There Is No “Cloud” – It Is Just Someone Else’s Computer

Is your data as secure as you assume it to be?

I recently saw an image on the Internet depicting the iconic “cloud.”

Under it, the caption read “there is no cloud; it is just someone else’s computer.” 

I want to let that sink in, and get past the humor to what it means to how consumers connect to providers and payers in our increasingly Internet-based society. Due to overuse of the terms “cloud” and “cloud-based,” many computer users are lulled into complacency, thinking that Internet data and applications are somehow regulated by one giant cloud. It conjures up an image of a white bearded man that many of us pray to on Sunday. 

Let’s start with the basics. Your computer has software that we call a “browser.” This software allows us to connect to computers around the world. Your browser software connects to a modem. The modem connects with a company that provides Internet service, an Internet service provider, or “ISP.” Your browser software creates packets of data, and sends them to your ISP through your modem. Your ISP forwards those packets of information to the Internet, where they are picked up based on the “address” in the packet. 

What could go wrong? Well, all the other people connected to the Internet can read your packets of data. Recently, all the major producers of browser software required the data being passed back and forth to be encrypted using something called SSL, a Secured Sockets Layer. This means that data going back and forth from your computer to another computer can’t be read by anyone but you and the computer to which you connect.

Our current system assumes that the companies we connect to are using encryption, and no one is stealing our information. Users of data, including healthcare data, can be lulled into providing more data than they should, because the data is residing on a large omnipresent cloud instead of someone else’s computer.
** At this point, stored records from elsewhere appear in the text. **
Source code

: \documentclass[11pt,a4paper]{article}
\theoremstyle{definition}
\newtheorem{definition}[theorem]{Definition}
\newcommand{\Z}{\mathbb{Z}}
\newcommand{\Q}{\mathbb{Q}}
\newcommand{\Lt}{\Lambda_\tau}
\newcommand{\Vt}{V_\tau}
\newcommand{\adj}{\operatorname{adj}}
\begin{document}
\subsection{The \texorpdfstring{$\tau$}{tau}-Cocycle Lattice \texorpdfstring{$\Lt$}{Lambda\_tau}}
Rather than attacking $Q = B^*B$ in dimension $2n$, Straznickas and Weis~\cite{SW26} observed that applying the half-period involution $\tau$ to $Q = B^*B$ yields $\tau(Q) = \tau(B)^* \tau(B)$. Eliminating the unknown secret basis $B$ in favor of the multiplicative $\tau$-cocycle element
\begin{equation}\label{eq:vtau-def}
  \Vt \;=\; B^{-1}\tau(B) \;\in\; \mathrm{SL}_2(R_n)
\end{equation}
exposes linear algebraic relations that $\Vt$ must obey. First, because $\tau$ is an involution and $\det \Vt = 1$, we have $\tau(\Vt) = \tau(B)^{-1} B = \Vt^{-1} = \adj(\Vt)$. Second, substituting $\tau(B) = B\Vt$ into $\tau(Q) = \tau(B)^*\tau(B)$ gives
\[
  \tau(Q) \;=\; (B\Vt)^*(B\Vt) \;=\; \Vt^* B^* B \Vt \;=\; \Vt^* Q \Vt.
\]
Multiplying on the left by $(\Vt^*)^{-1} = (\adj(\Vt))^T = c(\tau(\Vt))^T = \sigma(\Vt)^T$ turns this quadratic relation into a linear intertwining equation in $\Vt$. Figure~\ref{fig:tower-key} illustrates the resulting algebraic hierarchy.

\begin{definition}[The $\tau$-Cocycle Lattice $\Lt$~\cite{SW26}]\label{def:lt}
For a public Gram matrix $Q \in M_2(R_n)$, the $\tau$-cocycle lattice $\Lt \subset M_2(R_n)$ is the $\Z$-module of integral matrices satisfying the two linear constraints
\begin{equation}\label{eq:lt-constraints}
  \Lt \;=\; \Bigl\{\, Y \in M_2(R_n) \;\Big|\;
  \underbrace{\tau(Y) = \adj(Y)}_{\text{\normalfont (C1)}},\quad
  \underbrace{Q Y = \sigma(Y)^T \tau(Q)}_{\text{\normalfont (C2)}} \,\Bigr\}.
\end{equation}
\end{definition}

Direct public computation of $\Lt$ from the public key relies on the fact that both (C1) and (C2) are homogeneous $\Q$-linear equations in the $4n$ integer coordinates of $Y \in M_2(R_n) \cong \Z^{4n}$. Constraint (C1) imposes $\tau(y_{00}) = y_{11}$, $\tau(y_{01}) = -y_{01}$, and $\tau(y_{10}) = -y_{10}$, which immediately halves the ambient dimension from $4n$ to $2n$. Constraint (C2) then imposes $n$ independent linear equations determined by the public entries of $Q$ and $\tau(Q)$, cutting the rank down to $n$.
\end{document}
This whole issue has been pushed forward on steroids with the advent of blockchain technology.

Consumers need to ask their healthcare IT teams the following questions, when looking at electronic health records:

  • Is it true (does the data reflect what you know?)
  • With whom are you going to share my data?
  • How long are you going to keep copies of my data?

Remember, as consumers, we make contracts on data use all the time – so take care of yourself out there.